That day, another African leader, Colonel Muammar Gaddafi, his son Mutassim and an unknown number of aides were captured and killed in his home town of Sirte by rebels of the National Transitional Council assisted by NATO allied forces.
NATO forces were the first to bombard Libya on March 19 claiming they were implementing United Nations Security Council Resolution 1973's no-flying zone, and protecting the
Libyan people against Col Gaddafi's onslaught
After the eight-month battle for the soul of Libya, it was clear that the world is a stage. William Shakespeare's tragic play, Julius Caesar is an expose of the vicissitudes of the power game: those who wield it; the abusers; opportunists who live in the conspiracy theory fast lane.

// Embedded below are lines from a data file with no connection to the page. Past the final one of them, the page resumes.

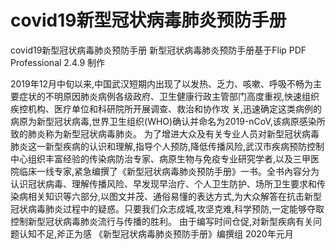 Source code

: # covid19新型冠状病毒肺炎预防手册
covid19新型冠状病毒肺炎预防手册
新型冠状病毒肺炎预防手册基于Flip PDF Professional 2.4.9 制作

2019年12月中旬以来,中国武汉短期内出现了以发热、乏力、咳嗽、呼吸不畅为主要症状的不明原因肺炎病例各级政府、卫生健康行政主管部门高度重视,怏速组织疾控机构、医疗单位和科研院所开展调查、救治和协作攻
关,迅速确定这类病例的病原为新型冠状病毒,世界卫生组织(WHO)确认并命名为2019-nCoV,该病原感染所
致的肺炎称为新型冠状病毒肺炎。
为了增进大众及有关专业人员对新型冠状病毒肺炎这一新型疾病的认识和理解,指导个人预防,降低传播风险,武汉市疾病预防控制中心组织丰富经验的传染病防治专家、病原生物与免疫专业研究学者,以及三甲医院临床一线专家,紧急编撰了《新型冠状病毒肺炎预防手册》一书。全书內容分为认识冠状病毒、理解传播风险、早发现早治疗、个人卫生防护、场所卫生要求和传染病相关知识等六部分,以图文并茂、通俗易懂的表达方式,为大众解答在抗击新型冠状病毒肺炎过程中的疑惑。只要我们众志成城,攻坚克难,科学预防,一定能够夺取控制新型冠状病毒肺炎流行与传播的胜利。
由于编写时间仓促,对新型疾病有关问题认知不足,斧正为感
《新型冠状病毒肺炎预防手册》编撰组
2020年元月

At the bottom of the heap are the "the people", the downtrodden who are manipulated and swayed into believing that everything is done to save their poor souls.
Julius Caesar formed part of how best I could analyse the most bizarre way a nation whose civilisation dates back to Biblical times could stoop to such levels of ludicrousness, pandering to the whims and caprices of nouveau riche empires.
As people question the manner of how Col Gaddafi met his death, with human rights organisations calling for a transparent probe, I have told myself that if extra-judicial killing of prisoners of war and the macabre display of their dead bodies in a meat locker for public view is the democracy that the West says it is still bringing to Africa, then God help us.
No one needs a democracy that dehumanises people's common decency. Former Cuban leader Cde Fidel Castro was incisive: NATO's "brutal military alliance has become the most perfidious instrument of repression the history of humanity has known."
He expressed ire at the killing and said he was "kidnapped and exhibited like a trophy of war, showed a conduct that violates the most elemental principles of Moslem norms and other religious beliefs."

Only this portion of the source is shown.